- _Material shown_:
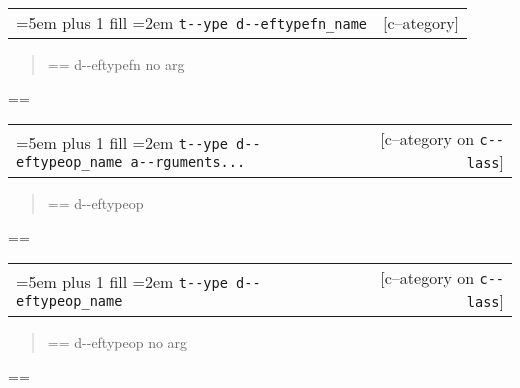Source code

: \documentclass{book}
\makeatletter
\newenvironment{GNUTexinfopreformatted}{%
  \par\GNUTobeylines\obeyspaces\frenchspacing
  \parskip=\z@\parindent=\z@}{}
{\catcode`\^^M=13 \gdef\GNUTobeylines{\catcode`\^^M=13 \def^^M{\null\par}}}
\newenvironment{GNUTexinfoindented}
  {\begin{list}{}{}
  \item\relax}
  {\end{list}}
\makeatother
\begin{document}
\begin{GNUTexinfoindented}
\noindent\begin{tabularx}{\linewidth}{@{}Xr}
\rightskip=5em plus 1 fill
\hangindent=2em
\texttt{t{-}{-}ype d{-}{-}eftypefn\_name}& [c--ategory]
\end{tabularx}

%
\begin{quote}
\unskip{\parskip=0pt\noindent}%
\begin{GNUTexinfopreformatted}%
\ttfamily d{-}{-}eftypefn no arg
\end{GNUTexinfopreformatted}
\end{quote}
\begin{GNUTexinfopreformatted}%
\ttfamily 
\end{GNUTexinfopreformatted}

\noindent\begin{tabularx}{\linewidth}{@{}Xr}
\rightskip=5em plus 1 fill
\hangindent=2em
\texttt{t{-}{-}ype d{-}{-}eftypeop\_name a{-}{-}rguments...}& [c--ategory on \texttt{c{-}{-}lass}]
\end{tabularx}

%
\begin{quote}
\unskip{\parskip=0pt\noindent}%
\begin{GNUTexinfopreformatted}%
\ttfamily d{-}{-}eftypeop
\end{GNUTexinfopreformatted}
\end{quote}
\begin{GNUTexinfopreformatted}%
\ttfamily 
\end{GNUTexinfopreformatted}

\noindent\begin{tabularx}{\linewidth}{@{}Xr}
\rightskip=5em plus 1 fill
\hangindent=2em
\texttt{t{-}{-}ype d{-}{-}eftypeop\_name}& [c--ategory on \texttt{c{-}{-}lass}]
\end{tabularx}

%
\begin{quote}
\unskip{\parskip=0pt\noindent}%
\begin{GNUTexinfopreformatted}%
\ttfamily d{-}{-}eftypeop no arg
\end{GNUTexinfopreformatted}
\end{quote}
\begin{GNUTexinfopreformatted}%
\ttfamily 
\end{GNUTexinfopreformatted}


\end{GNUTexinfoindented}
\end{document}
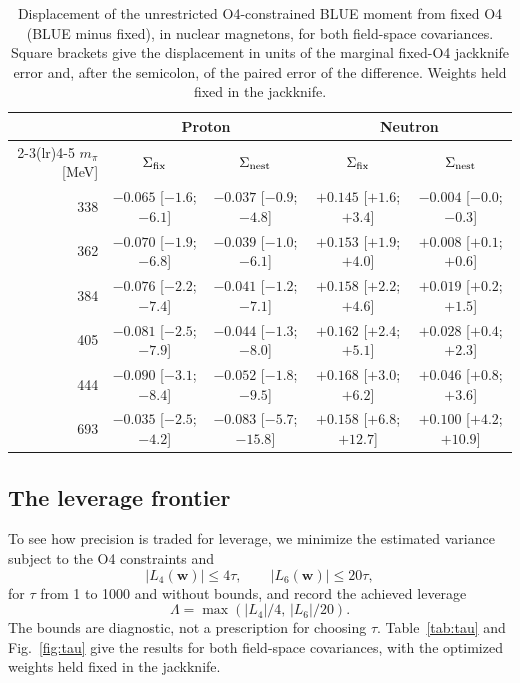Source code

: \documentclass[aps,prd,preprint,nofootinbib,floatfix]{revtex4-2}
\begin{document}
\begin{table}[t]
\caption{Displacement of the unrestricted O4-constrained BLUE moment from fixed O4 (BLUE minus fixed), in nuclear magnetons, for both field-space covariances. Square brackets give the displacement in units of the marginal fixed-O4 jackknife error and, after the semicolon, of the paired error of the difference. Weights held fixed in the jackknife.}
\label{tab:displacement}
\centering
\begin{tabular}{rcccc}
\toprule
& \multicolumn{2}{c}{Proton} & \multicolumn{2}{c}{Neutron}\\
\cmidrule(lr){2-3}\cmidrule(lr){4-5}
$m_\pi$ [MeV] & $\Sigma_{\rm fix}$ & $\Sigma_{\rm nest}$ & $\Sigma_{\rm fix}$ & $\Sigma_{\rm nest}$\\
\midrule
338 & $-0.065$ [$-1.6$; $-6.1$] & $-0.037$ [$-0.9$; $-4.8$] & $+0.145$ [$+1.6$; $+3.4$] & $-0.004$ [$-0.0$; $-0.3$] \\
362 & $-0.070$ [$-1.9$; $-6.8$] & $-0.039$ [$-1.0$; $-6.1$] & $+0.153$ [$+1.9$; $+4.0$] & $+0.008$ [$+0.1$; $+0.6$] \\
384 & $-0.076$ [$-2.2$; $-7.4$] & $-0.041$ [$-1.2$; $-7.1$] & $+0.158$ [$+2.2$; $+4.6$] & $+0.019$ [$+0.2$; $+1.5$] \\
405 & $-0.081$ [$-2.5$; $-7.9$] & $-0.044$ [$-1.3$; $-8.0$] & $+0.162$ [$+2.4$; $+5.1$] & $+0.028$ [$+0.4$; $+2.3$] \\
444 & $-0.090$ [$-3.1$; $-8.4$] & $-0.052$ [$-1.8$; $-9.5$] & $+0.168$ [$+3.0$; $+6.2$] & $+0.046$ [$+0.8$; $+3.6$] \\
693 & $-0.035$ [$-2.5$; $-4.2$] & $-0.083$ [$-5.7$; $-15.8$] & $+0.158$ [$+6.8$; $+12.7$] & $+0.100$ [$+4.2$; $+10.9$] \\
\bottomrule
\end{tabular}
\end{table}

\subsection{The leverage frontier}
\label{sec:tau}

To see how precision is traded for leverage, we minimize the estimated variance subject to the O4 constraints and
\begin{equation}
|L_4(\bm w)|\le4\tau,\qquad |L_6(\bm w)|\le20\tau,
\label{eq:tau}
\end{equation}
for $\tau$ from 1 to 1000 and without bounds, and record the achieved leverage
\begin{equation}
\Lambda=\max(|L_4|/4,\,|L_6|/20).
\end{equation}
 The bounds are diagnostic, not a prescription for choosing $\tau$. Table~\ref{tab:tau} and Fig.~\ref{fig:tau} give the results for both field-space covariances, with the optimized weights held fixed in the jackknife.
\end{document}
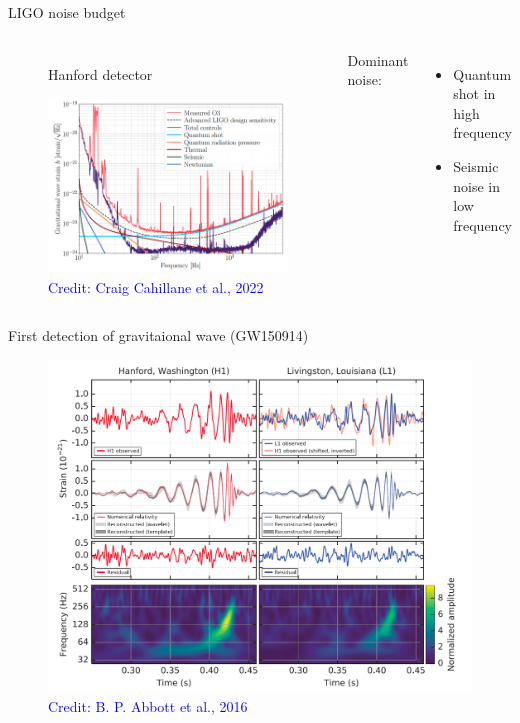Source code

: \documentclass[pdf]{beamer}
\newcommand{\credit}[1]{\tiny{\textcolor{blue}{Credit: #1}}}
\begin{document}
\begin{frame}{LIGO noise budget}
\begin{columns}
\begin{figure}
\caption*{Hanford detector}
\includegraphics[scale=.17]{fig/noise-budget-ligo.png}
\caption*{\credit{Craig Cahillane et al., 2022}}
\end{figure}

Dominant noise:

\begin{itemize}
\item  
Quantum shot in high frequency

\item  
Seismic noise in low frequency
\end{itemize}

\end{columns}
\end{frame}

\begin{frame}{First detection of gravitaional wave (GW150914)}
\begin{figure}
\includegraphics[scale=.2]{fig/GW150914.png}
\caption*{\credit{B. P. Abbott et al., 2016}}
\end{figure}
\end{frame}
\end{document}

- _Task instructions_: Note which lines carry the word "field" in the material, then copy each of them.

- _Solution to the problem_:
\caption{Displacement of the unrestricted O4-constrained BLUE moment from fixed O4 (BLUE minus fixed), in nuclear magnetons, for both field-space covariances. Square brackets give the displacement in units of the marginal fixed-O4 jackknife error and, after the semicolon, of the paired error of the difference. Weights held fixed in the jackknife.}
 The bounds are diagnostic, not a prescription for choosing $\tau$. Table~\ref{tab:tau} and Fig.~\ref{fig:tau} give the results for both field-space covariances, with the optimized weights held fixed in the jackknife.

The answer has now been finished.